Try it: After locating the line that contains "Dyon도 문자열로 받은" in the records below, write out exactly that line and each line after it through the one that contains "### ✅ 주요 기능 설명", and nothing else.
(Beginning of Records provided)
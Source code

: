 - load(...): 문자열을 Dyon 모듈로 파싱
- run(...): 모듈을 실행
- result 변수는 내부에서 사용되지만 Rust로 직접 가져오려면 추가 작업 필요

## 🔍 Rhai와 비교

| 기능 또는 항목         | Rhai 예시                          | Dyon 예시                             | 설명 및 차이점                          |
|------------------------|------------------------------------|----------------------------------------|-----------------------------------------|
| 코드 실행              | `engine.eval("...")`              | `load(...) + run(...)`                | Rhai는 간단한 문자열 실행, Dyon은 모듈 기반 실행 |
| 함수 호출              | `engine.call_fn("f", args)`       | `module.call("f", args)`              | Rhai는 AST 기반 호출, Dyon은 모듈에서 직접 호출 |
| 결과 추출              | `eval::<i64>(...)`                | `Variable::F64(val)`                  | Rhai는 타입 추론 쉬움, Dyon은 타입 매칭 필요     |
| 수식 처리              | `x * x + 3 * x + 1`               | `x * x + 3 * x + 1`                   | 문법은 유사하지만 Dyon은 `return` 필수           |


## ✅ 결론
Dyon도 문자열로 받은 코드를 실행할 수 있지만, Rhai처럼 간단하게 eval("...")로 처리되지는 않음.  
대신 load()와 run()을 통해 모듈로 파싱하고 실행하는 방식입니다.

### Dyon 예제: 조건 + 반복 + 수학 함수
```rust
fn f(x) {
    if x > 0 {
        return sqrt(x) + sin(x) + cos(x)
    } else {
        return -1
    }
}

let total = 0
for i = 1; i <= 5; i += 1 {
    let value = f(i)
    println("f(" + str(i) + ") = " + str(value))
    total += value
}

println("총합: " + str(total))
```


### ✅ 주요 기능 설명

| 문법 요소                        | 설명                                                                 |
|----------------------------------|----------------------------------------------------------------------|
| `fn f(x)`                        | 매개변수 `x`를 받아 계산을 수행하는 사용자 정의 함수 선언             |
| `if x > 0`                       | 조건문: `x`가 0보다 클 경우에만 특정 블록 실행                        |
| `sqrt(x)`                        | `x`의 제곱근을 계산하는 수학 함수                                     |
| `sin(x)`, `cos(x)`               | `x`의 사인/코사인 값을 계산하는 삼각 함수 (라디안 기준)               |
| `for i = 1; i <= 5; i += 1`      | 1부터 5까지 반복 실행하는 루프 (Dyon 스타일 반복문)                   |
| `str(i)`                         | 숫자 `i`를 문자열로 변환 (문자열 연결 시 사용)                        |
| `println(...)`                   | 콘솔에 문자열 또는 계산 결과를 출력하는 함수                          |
(End of Records provided)
Response to this exercise:
Dyon도 문자열로 받은 코드를 실행할 수 있지만, Rhai처럼 간단하게 eval("...")로 처리되지는 않음.  
대신 load()와 run()을 통해 모듈로 파싱하고 실행하는 방식입니다.

### Dyon 예제: 조건 + 반복 + 수학 함수
```rust
fn f(x) {
    if x > 0 {
        return sqrt(x) + sin(x) + cos(x)
    } else {
        return -1
    }
}

let total = 0
for i = 1; i <= 5; i += 1 {
    let value = f(i)
    println("f(" + str(i) + ") = " + str(value))
    total += value
}

println("총합: " + str(total))
```


### ✅ 주요 기능 설명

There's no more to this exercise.